Venue: 1131 Mission Street
What is your mother’s maiden name?
Who was your first kiss?
Banks, credit card companies, and social media sites utilize password security questions when users sign up for an account online. If the user forgets their login information in the future, they can retrieve access to their account by answering these security questions correctly. In most cases, the questions ask users to recall specific memories of their life and reinvent them as an extra form of protection. If one cannot remember their password, surely they can be asked to remember their first kiss in order to regain access to their account. But what are the implications of this protocol? What if a user must recall someone who raped them or a predatory family member as their first kiss? The security questions utilized by corporations realize a subtle system that hinges on potentially harmful emotional triggers and notions of inadequacy. Within this system, corporations attempt to standardize beliefs, knowledge, and values that dictate when and where personal history is trusted to formulate identity and security.

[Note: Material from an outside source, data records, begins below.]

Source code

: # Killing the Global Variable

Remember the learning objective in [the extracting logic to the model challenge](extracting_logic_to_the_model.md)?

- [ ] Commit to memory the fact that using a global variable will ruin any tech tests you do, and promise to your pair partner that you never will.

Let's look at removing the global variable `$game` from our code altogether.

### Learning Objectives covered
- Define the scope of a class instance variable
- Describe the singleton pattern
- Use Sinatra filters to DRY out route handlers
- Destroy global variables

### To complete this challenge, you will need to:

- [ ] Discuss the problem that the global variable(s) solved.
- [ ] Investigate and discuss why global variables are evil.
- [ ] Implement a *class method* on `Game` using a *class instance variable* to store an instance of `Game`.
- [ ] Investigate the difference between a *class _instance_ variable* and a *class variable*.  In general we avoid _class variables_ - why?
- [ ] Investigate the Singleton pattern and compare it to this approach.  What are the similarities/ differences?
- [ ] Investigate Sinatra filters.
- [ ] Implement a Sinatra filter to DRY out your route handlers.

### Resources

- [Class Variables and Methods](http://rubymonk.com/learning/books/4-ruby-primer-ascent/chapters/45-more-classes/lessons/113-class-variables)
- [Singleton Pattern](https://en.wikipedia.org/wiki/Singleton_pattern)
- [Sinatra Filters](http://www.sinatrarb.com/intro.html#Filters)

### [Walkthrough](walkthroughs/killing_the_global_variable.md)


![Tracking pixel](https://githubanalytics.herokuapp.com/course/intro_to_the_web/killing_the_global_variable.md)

My Mother’s Maiden Name analyzes this governance of individual history seen in security questions and implements this question and answer protocol as a precedent to discuss online authorship, culture-construction, and systems of knowledge. The selected artists take a considered approach to the fragility of memory and identity amongst digital data noise to account for information that cannot be quantified through such constructs like security systems. The artists evaluate elements that are not concrete in text, visible data, or public, and instead entrench themselves in the emotions and values that come with answering a security question or using an Apple-patented gesture, for example. Albeit a coping mechanism or performance to satisfy interfaces with limited language and context, these actions tell important histories and beliefs that go beyond what is typed, selected in a drop down menu, or tracked via wifi. My Mother’s Maiden Name confronts this regulation of bodies to reveal requisite activism, awareness, and dialog required to make changes to systems that shape identity and culture in facilities that are otherwise untraceable.